The reason I have performance in quotes above is because what they are really measuring is closer to what I would call capacity or scalability. Their topline result is “Thousands of Transactions per Minute” as measured with these different hardware and storage configurations.
The key point to keep in mind with these types of benchmarks is whether they are actually comparing relatively comparable systems or not. In this case, the systems are quite similar, except for the core counts of the successive processor models (and the DD3 vs. DDR4 memory support). Here are the system components, as listed in the footnotes of the document:
Baseline: Four-sockets, 15-core Intel Xeon E7-4890 v2, 256GB DDR3/1333 DIMM, Intel DC S3700 SATA for OS, (2) 2TB Intel DC P3700 PCIe NVMe for storage, 10GbE Intel X540-AT2 NIC
Next Generation: Four-sockets, 18-core Intel Xeon E7-8890 v3, 256GB DDR4/1600 LVDIMM, Intel DC S3700 SATA for OS, (2) 2TB Intel DC P3700 PCIe NVMe for storage, 10GbE Intel X540-AT2 NIC
New: Four-sockets, 24-core Intel Xeon E7-8890 v4, 256GB DDR4/1600 LVDIMM, Intel DC S3700 SATA for OS, (2) 2TB Intel DC P3700 PCIe NVMe for storage, 10GbE Intel X540-AT2 NIC
The baseline system has a total of 60 physical cores, running at 2.8GHz, using the older Ivy Bridge-EX microarchitecture. The next generation system has a total of 72 physical cores, running at 2.5GHz, using the slightly newer Haswell-EX microarchitecture.
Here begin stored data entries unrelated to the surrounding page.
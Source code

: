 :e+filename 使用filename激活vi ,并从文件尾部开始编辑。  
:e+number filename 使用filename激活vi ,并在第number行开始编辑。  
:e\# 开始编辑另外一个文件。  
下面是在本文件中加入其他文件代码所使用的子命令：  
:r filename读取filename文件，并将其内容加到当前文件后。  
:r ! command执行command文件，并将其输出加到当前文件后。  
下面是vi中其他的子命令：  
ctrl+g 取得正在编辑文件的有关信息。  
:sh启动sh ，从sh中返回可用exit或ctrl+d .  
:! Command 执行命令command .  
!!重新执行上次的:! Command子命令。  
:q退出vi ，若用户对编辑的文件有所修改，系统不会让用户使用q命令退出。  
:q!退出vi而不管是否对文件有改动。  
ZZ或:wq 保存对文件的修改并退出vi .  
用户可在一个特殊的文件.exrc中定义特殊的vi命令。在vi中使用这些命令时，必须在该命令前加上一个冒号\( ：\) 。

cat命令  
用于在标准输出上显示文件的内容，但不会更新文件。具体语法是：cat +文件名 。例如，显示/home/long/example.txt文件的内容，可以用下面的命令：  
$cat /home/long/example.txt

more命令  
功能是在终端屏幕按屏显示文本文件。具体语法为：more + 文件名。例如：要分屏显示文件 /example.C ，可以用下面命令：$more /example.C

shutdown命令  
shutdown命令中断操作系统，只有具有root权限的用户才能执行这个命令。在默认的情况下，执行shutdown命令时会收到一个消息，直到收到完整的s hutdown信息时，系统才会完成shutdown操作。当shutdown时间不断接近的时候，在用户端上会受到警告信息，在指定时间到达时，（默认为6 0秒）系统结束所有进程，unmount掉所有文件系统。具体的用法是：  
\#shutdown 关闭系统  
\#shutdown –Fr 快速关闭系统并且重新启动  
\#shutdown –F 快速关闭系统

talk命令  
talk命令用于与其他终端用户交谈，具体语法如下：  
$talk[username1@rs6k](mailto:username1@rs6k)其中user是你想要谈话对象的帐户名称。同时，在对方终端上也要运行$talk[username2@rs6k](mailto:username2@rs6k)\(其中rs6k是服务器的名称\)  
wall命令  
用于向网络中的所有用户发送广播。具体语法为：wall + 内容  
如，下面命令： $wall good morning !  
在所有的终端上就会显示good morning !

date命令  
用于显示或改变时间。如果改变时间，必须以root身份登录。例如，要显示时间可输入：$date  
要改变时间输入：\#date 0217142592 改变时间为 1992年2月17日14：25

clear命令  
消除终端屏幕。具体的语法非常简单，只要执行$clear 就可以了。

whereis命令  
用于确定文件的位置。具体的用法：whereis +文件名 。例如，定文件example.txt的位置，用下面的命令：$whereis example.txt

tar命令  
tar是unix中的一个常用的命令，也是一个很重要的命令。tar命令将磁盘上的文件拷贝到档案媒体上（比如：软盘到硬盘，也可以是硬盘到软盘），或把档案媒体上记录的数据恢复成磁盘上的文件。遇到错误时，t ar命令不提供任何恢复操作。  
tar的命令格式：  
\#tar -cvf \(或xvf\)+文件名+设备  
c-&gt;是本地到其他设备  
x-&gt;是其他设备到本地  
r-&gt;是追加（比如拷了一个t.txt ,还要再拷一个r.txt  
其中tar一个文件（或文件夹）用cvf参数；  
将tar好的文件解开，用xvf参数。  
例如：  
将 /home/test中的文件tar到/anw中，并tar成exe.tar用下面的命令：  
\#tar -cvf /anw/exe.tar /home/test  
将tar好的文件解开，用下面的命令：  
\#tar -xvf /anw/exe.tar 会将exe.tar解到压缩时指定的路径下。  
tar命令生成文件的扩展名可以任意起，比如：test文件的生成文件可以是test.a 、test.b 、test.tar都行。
Finally, the new system has a total of 96 physical cores, running at 2.2GHz, using the current Broadwell-EX microarchitecture. These differences in core counts, base clock speeds, and microarchitecture make it a little harder to fully understand their benchmark results in a realistic manner.
Table 1 shows some relevant metrics for these three system configurations. The older generation processors have fewer cores, but run at a higher base clock speed. The newer generation processors would be faster than the older generation processors at the same clock speed, but the base clock speed is lower as the core counts have increased with each successive generation flagship processor. The improvements in IPC and single-threaded performance are obscured by lower base clock speeds as the core counts increase, which makes the final score increase less impressive.
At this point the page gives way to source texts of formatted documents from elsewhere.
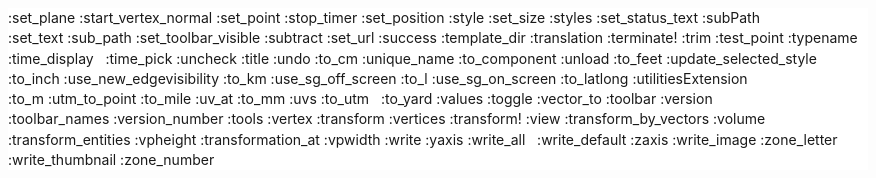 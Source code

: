 <tr class='b1'><td></td><td class='b'></td><td></td></tr>
<tr><td>:set_plane</td><td>&#160;</td><td>:start_vertex_normal</td></tr>
<tr><td>:set_point</td><td>&#160;</td><td>:stop_timer</td></tr>
<tr><td>:set_position</td><td>&#160;</td><td>:style</td></tr>
<tr><td>:set_size</td><td>&#160;</td><td>:styles</td></tr>
<tr><td>:set_status_text</td><td>&#160;</td><td>:subPath</td></tr>
<tr class='t'><td></td><td></td><td></td></tr>
<tr class='b1'><td></td><td class='b'></td><td></td></tr>
<tr><td>:set_text</td><td>&#160;</td><td>:sub_path</td></tr>
<tr><td>:set_toolbar_visible</td><td>&#160;</td><td>:subtract</td></tr>
<tr><td>:set_url</td><td>&#160;</td><td>:success</td></tr>
<tr class='e'><td colspan='3'></td></tr>
<tr class='e'><td colspan='3'></td></tr>
<tr class='t' ><td colspan='3'></td></tr>
<tr class='b2'><td colspan='3'></td></tr>
<tr class='e'><td colspan='3'></td></tr>
<tr><td>:template_dir</td><td>&#160;</td><td>:translation</td></tr>
<tr><td>:terminate!</td><td>&#160;</td><td>:trim</td></tr>
<tr><td>:test_point</td><td>&#160;</td><td>:typename</td></tr>
<tr><td>:time_display</td><td>&#160;</td><td>&#160;</td></tr>
<tr><td>:time_pick</td><td>&#160;</td><td>:uncheck</td></tr>
<tr class='t'><td></td><td></td><td></td></tr>
<tr class='b1'><td></td><td class='b'></td><td></td></tr>
<tr><td>:title</td><td>&#160;</td><td>:undo</td></tr>
<tr><td>:to_cm</td><td>&#160;</td><td>:unique_name</td></tr>
<tr><td>:to_component</td><td>&#160;</td><td>:unload</td></tr>
<tr><td>:to_feet</td><td>&#160;</td><td>:update_selected_style</td></tr>
<tr><td>:to_inch</td><td>&#160;</td><td>:use_new_edgevisibility</td></tr>
<tr class='t'><td></td><td></td><td></td></tr>
<tr class='b1'><td></td><td class='b'></td><td></td></tr>
<tr><td>:to_km</td><td>&#160;</td><td>:use_sg_off_screen</td></tr>
<tr><td>:to_l</td><td>&#160;</td><td>:use_sg_on_screen</td></tr>
<tr><td>:to_latlong</td><td>&#160;</td><td>:utilitiesExtension</td></tr>
<tr><td>:to_m</td><td>&#160;</td><td>:utm_to_point</td></tr>
<tr><td>:to_mile</td><td>&#160;</td><td>:uv_at</td></tr>
<tr class='t'><td></td><td></td><td></td></tr>
<tr class='b1'><td></td><td class='b'></td><td></td></tr>
<tr><td>:to_mm</td><td>&#160;</td><td>:uvs</td></tr>
<tr><td>:to_utm</td><td>&#160;</td><td>&#160;</td></tr>
<tr><td>:to_yard</td><td>&#160;</td><td>:values</td></tr>
<tr><td>:toggle</td><td>&#160;</td><td>:vector_to</td></tr>
<tr><td>:toolbar</td><td>&#160;</td><td>:version</td></tr>
<tr class='t'><td></td><td></td><td></td></tr>
<tr class='b1'><td></td><td class='b'></td><td></td></tr>
<tr><td>:toolbar_names</td><td>&#160;</td><td>:version_number</td></tr>
<tr><td>:tools</td><td>&#160;</td><td>:vertex</td></tr>
<tr><td>:transform</td><td>&#160;</td><td>:vertices</td></tr>
<tr><td>:transform!</td><td>&#160;</td><td>:view</td></tr>
<tr><td>:transform_by_vectors</td><td>&#160;</td><td>:volume</td></tr>
<tr class='t'><td></td><td></td><td></td></tr>
<tr class='b1'><td></td><td class='b'></td><td></td></tr>
<tr><td>:transform_entities</td><td>&#160;</td><td>:vpheight</td></tr>
<tr><td>:transformation_at</td><td>&#160;</td><td>:vpwidth</td></tr>
<tr class='e'><td colspan='3'></td></tr>
<tr class='e'><td colspan='3'></td></tr>
<tr class='t' ><td colspan='3'></td></tr>
<tr class='b2'><td colspan='3'></td></tr>
<tr class='e'><td colspan='3'></td></tr>
<tr><td>:write</td><td>&#160;</td><td>:yaxis</td></tr>
<tr><td>:write_all</td><td>&#160;</td><td>&#160;</td></tr>
<tr><td>:write_default</td><td>&#160;</td><td>:zaxis</td></tr>
<tr><td>:write_image</td><td>&#160;</td><td>:zone_letter</td></tr>
<tr><td>:write_thumbnail</td><td>&#160;</td><td>:zone_number</td></tr>
<tr class='t'><td></td><td></td><td></td></tr>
| Processor | Base Clock | Total System Cores | Raw Score | Score/Core |
| Xeon E7-4890 v2 | 2.8GHz | 60 | 725 | 12.08 |
| Xeon E7-8890 v3 | 2.5GHz | 72 | 1021 | 14.18 |
| Xeon E7-8890 v4 | 2.2GHz | 96 | 1294 | 13.48 |
Table 1: Analysis of ADB Benchmark Results
Table 2 shows some metrics from an analysis of some actual and estimated TPC-E benchmark results for those same three system configurations, plus an additional processor choice that I added. The results are pretty similar, which supports the idea that both of these benchmarks are CPU-limited. From a SQL Server 2016 perspective, you are going to be better off from a performance/license cost perspective if you purposely choose a lower core count “frequency-optimized” processor (at the cost of less total system capacity per host).
This is somewhat harder to do with the Intel Xeon E7 v4 family, because of your limited SKU choices. A good processor choice for many workloads would be the 10-core Intel Xeon E7-8891 v4 processor, which has a base clock speed of 2.8GHz and a 60MB L3 cache that is shared by only 10 cores.
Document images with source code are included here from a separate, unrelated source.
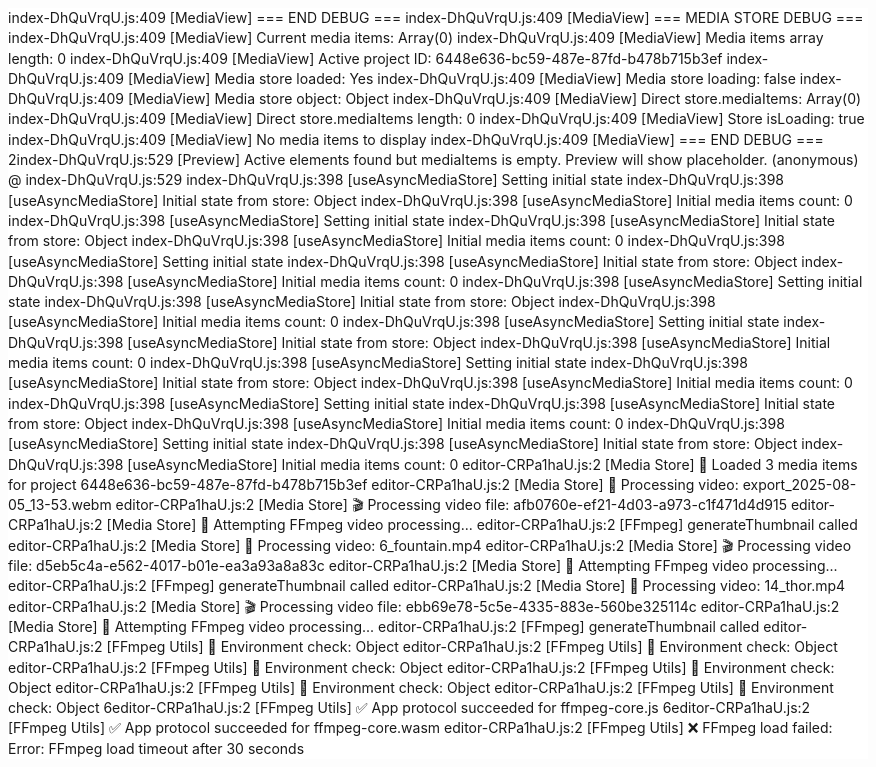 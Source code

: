 index-DhQuVrqU.js:409 [MediaView] === END DEBUG ===
index-DhQuVrqU.js:409 [MediaView] === MEDIA STORE DEBUG ===
index-DhQuVrqU.js:409 [MediaView] Current media items: Array(0)
index-DhQuVrqU.js:409 [MediaView] Media items array length: 0
index-DhQuVrqU.js:409 [MediaView] Active project ID: 6448e636-bc59-487e-87fd-b478b715b3ef
index-DhQuVrqU.js:409 [MediaView] Media store loaded: Yes
index-DhQuVrqU.js:409 [MediaView] Media store loading: false
index-DhQuVrqU.js:409 [MediaView] Media store object: Object
index-DhQuVrqU.js:409 [MediaView] Direct store.mediaItems: Array(0)
index-DhQuVrqU.js:409 [MediaView] Direct store.mediaItems length: 0
index-DhQuVrqU.js:409 [MediaView] Store isLoading: true
index-DhQuVrqU.js:409 [MediaView] No media items to display
index-DhQuVrqU.js:409 [MediaView] === END DEBUG ===
2index-DhQuVrqU.js:529 [Preview] Active elements found but mediaItems is empty. Preview will show placeholder.
(anonymous) @ index-DhQuVrqU.js:529
index-DhQuVrqU.js:398 [useAsyncMediaStore] Setting initial state
index-DhQuVrqU.js:398 [useAsyncMediaStore] Initial state from store: Object
index-DhQuVrqU.js:398 [useAsyncMediaStore] Initial media items count: 0
index-DhQuVrqU.js:398 [useAsyncMediaStore] Setting initial state
index-DhQuVrqU.js:398 [useAsyncMediaStore] Initial state from store: Object
index-DhQuVrqU.js:398 [useAsyncMediaStore] Initial media items count: 0
index-DhQuVrqU.js:398 [useAsyncMediaStore] Setting initial state
index-DhQuVrqU.js:398 [useAsyncMediaStore] Initial state from store: Object
index-DhQuVrqU.js:398 [useAsyncMediaStore] Initial media items count: 0
index-DhQuVrqU.js:398 [useAsyncMediaStore] Setting initial state
index-DhQuVrqU.js:398 [useAsyncMediaStore] Initial state from store: Object
index-DhQuVrqU.js:398 [useAsyncMediaStore] Initial media items count: 0
index-DhQuVrqU.js:398 [useAsyncMediaStore] Setting initial state
index-DhQuVrqU.js:398 [useAsyncMediaStore] Initial state from store: Object
index-DhQuVrqU.js:398 [useAsyncMediaStore] Initial media items count: 0
index-DhQuVrqU.js:398 [useAsyncMediaStore] Setting initial state
index-DhQuVrqU.js:398 [useAsyncMediaStore] Initial state from store: Object
index-DhQuVrqU.js:398 [useAsyncMediaStore] Initial media items count: 0
index-DhQuVrqU.js:398 [useAsyncMediaStore] Setting initial state
index-DhQuVrqU.js:398 [useAsyncMediaStore] Initial state from store: Object
index-DhQuVrqU.js:398 [useAsyncMediaStore] Initial media items count: 0
index-DhQuVrqU.js:398 [useAsyncMediaStore] Setting initial state
index-DhQuVrqU.js:398 [useAsyncMediaStore] Initial state from store: Object
index-DhQuVrqU.js:398 [useAsyncMediaStore] Initial media items count: 0
editor-CRPa1haU.js:2 [Media Store] 📁 Loaded 3 media items for project 6448e636-bc59-487e-87fd-b478b715b3ef
editor-CRPa1haU.js:2 [Media Store] 🔄 Processing video: export_2025-08-05_13-53.webm
editor-CRPa1haU.js:2 [Media Store] 🎬 Processing video file: afb0760e-ef21-4d03-a973-c1f471d4d915
editor-CRPa1haU.js:2 [Media Store] 🔧 Attempting FFmpeg video processing...
editor-CRPa1haU.js:2 [FFmpeg] generateThumbnail called
editor-CRPa1haU.js:2 [Media Store] 🔄 Processing video: 6_fountain.mp4
editor-CRPa1haU.js:2 [Media Store] 🎬 Processing video file: d5eb5c4a-e562-4017-b01e-ea3a93a8a83c
editor-CRPa1haU.js:2 [Media Store] 🔧 Attempting FFmpeg video processing...
editor-CRPa1haU.js:2 [FFmpeg] generateThumbnail called
editor-CRPa1haU.js:2 [Media Store] 🔄 Processing video: 14_thor.mp4
editor-CRPa1haU.js:2 [Media Store] 🎬 Processing video file: ebb69e78-5c5e-4335-883e-560be325114c
editor-CRPa1haU.js:2 [Media Store] 🔧 Attempting FFmpeg video processing...
editor-CRPa1haU.js:2 [FFmpeg] generateThumbnail called
editor-CRPa1haU.js:2 [FFmpeg Utils] 🧪 Environment check: Object
editor-CRPa1haU.js:2 [FFmpeg Utils] 🧪 Environment check: Object
editor-CRPa1haU.js:2 [FFmpeg Utils] 🧪 Environment check: Object
editor-CRPa1haU.js:2 [FFmpeg Utils] 🧪 Environment check: Object
editor-CRPa1haU.js:2 [FFmpeg Utils] 🧪 Environment check: Object
editor-CRPa1haU.js:2 [FFmpeg Utils] 🧪 Environment check: Object
6editor-CRPa1haU.js:2 [FFmpeg Utils] ✅ App protocol succeeded for ffmpeg-core.js
6editor-CRPa1haU.js:2 [FFmpeg Utils] ✅ App protocol succeeded for ffmpeg-core.wasm
editor-CRPa1haU.js:2 [FFmpeg Utils] ❌ FFmpeg load failed: Error: FFmpeg load timeout after 30 seconds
If you could spread your workload across two database servers, you would be much better off with two, four-socket servers with the 10-core Xeon E7-8891 v4 rather than one four-socket server with the 24-core Xeon E7-8890 v4. You would have more total system processor capacity, roughly 27% better single-threaded CPU performance, twice the total system memory capacity, and twice the total number of PCIe 3.0 expansion slots. You would also only need 80 SQL Server 2016 Enterprise Edition core licenses rather than 96 core licenses, which would save you about $114K in license costs. That license savings would probably pay for both database servers, depending on their exact configuration.
| Processor | Base Clock | Total System Cores | Est TPC-E Score | Score/Core |
| Xeon E7-4890 v2 | 2.8GHz | 60 | 5576.27 | 92.94 |
| Xeon E7-8890 v3 | 2.5GHz | 72 | 6964.75 | 96.73 |
| Xeon E7-8890 v4 | 2.2GHz | 96 | 9068.00 | 94.46 |
| Xeon E7-8891 v4 | 2.8GHz | 40 | 4808.79 | 120.22 |
Table 2: Analysis of Estimated TPC-E Benchmark Results
The Intel document also discusses the “performance” increases seen from moving from Intel DC S3700 SATA drives to Intel DC P3700 PCIe NVMe drives. This is going to be primarily influenced by the advantages of being connected directly to the PCIe bus and the lower latency and overhead of the NVMe protocol compared to the older AHCI protocol.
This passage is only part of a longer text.